(SOURCE DATA)
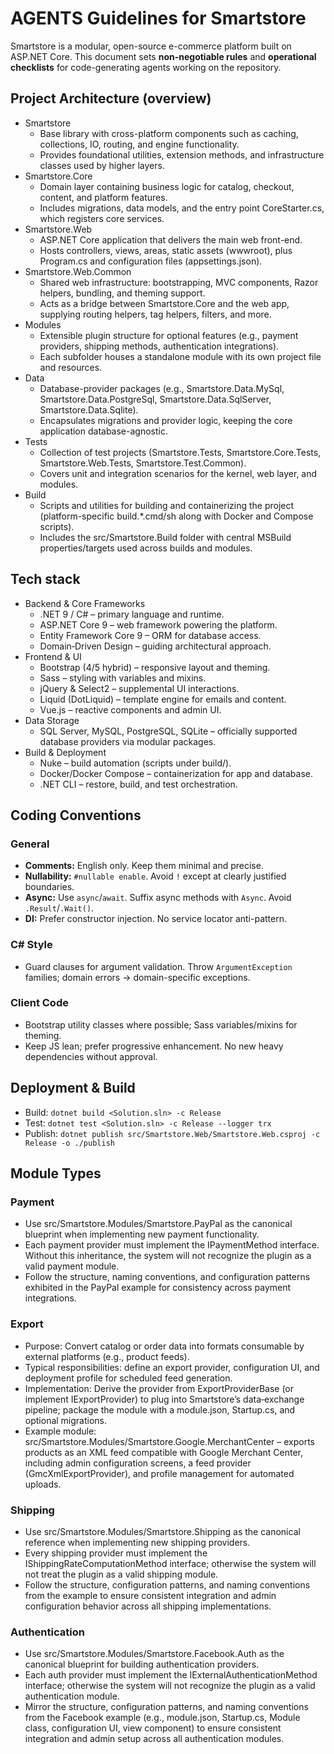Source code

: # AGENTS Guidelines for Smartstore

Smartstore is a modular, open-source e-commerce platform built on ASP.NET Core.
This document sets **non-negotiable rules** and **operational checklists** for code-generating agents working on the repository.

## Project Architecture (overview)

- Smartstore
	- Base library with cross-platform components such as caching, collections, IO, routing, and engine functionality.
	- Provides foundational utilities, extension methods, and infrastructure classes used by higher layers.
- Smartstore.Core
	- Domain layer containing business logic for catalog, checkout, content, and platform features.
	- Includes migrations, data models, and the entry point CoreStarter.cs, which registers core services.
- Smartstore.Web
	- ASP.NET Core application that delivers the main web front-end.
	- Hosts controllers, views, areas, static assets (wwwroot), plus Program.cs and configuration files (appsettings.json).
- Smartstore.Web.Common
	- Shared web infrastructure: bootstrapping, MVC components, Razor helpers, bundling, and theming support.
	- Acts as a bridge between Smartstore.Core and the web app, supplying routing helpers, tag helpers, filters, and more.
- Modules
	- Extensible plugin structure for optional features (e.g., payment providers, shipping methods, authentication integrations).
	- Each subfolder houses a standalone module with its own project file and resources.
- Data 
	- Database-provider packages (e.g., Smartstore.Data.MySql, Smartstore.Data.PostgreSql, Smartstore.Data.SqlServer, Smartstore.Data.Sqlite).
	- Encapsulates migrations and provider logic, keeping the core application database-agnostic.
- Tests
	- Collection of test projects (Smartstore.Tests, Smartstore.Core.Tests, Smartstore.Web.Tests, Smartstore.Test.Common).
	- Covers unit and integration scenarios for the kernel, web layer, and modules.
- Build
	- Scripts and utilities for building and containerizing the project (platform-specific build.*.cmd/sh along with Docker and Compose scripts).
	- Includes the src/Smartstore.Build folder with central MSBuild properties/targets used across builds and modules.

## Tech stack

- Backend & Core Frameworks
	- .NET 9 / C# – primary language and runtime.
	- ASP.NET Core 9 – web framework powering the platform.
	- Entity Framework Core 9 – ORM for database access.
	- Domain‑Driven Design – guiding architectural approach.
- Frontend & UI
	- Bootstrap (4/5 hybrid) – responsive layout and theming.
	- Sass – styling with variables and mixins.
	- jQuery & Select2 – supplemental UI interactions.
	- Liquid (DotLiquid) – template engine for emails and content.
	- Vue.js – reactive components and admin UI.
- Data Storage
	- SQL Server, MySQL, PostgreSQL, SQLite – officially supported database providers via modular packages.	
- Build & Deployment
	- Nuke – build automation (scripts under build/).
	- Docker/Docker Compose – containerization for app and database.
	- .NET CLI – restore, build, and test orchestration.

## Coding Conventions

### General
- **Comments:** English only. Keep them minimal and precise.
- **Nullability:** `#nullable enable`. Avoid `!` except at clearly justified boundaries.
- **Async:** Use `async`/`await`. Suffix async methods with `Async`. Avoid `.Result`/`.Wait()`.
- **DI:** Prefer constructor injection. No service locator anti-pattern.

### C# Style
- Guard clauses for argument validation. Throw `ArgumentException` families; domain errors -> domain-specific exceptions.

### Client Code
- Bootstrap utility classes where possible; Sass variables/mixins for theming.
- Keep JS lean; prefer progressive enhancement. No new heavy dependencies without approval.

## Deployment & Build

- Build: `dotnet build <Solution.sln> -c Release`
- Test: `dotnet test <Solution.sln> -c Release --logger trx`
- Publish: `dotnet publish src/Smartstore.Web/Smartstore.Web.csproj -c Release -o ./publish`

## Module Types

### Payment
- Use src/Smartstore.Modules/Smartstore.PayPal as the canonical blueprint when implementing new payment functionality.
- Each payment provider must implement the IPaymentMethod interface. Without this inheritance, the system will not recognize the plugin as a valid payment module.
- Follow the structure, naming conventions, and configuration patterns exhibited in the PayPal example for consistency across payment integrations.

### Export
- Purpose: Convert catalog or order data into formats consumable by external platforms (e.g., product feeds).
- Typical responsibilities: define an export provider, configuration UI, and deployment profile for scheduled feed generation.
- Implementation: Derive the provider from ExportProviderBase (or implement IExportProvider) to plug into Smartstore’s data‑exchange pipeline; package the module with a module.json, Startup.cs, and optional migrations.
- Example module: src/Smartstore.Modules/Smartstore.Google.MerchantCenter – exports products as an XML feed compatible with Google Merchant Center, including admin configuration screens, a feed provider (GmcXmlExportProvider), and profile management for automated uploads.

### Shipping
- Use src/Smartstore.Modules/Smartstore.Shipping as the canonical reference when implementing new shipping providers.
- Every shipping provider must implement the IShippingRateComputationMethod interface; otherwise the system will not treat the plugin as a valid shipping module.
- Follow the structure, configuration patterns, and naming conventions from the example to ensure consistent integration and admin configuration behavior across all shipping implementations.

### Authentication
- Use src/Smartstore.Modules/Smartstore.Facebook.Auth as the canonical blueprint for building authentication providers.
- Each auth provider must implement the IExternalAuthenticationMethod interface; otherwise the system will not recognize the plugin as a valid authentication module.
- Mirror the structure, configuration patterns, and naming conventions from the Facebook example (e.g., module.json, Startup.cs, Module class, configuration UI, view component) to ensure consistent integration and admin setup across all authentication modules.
(End SOURCE DATA)
## [TASK DESCRIPTION]
Return the span of lines in the data above that opens at the line with "### Client Code" and closes at the line with "- Purpose: Convert", exactly, ends included, nothing else.

## [ANSWER TO THE EXERCISE]
### Client Code
- Bootstrap utility classes where possible; Sass variables/mixins for theming.
- Keep JS lean; prefer progressive enhancement. No new heavy dependencies without approval.

## Deployment & Build

- Build: `dotnet build <Solution.sln> -c Release`
- Test: `dotnet test <Solution.sln> -c Release --logger trx`
- Publish: `dotnet publish src/Smartstore.Web/Smartstore.Web.csproj -c Release -o ./publish`

## Module Types

### Payment
- Use src/Smartstore.Modules/Smartstore.PayPal as the canonical blueprint when implementing new payment functionality.
- Each payment provider must implement the IPaymentMethod interface. Without this inheritance, the system will not recognize the plugin as a valid payment module.
- Follow the structure, naming conventions, and configuration patterns exhibited in the PayPal example for consistency across payment integrations.

### Export
- Purpose: Convert catalog or order data into formats consumable by external platforms (e.g., product feeds).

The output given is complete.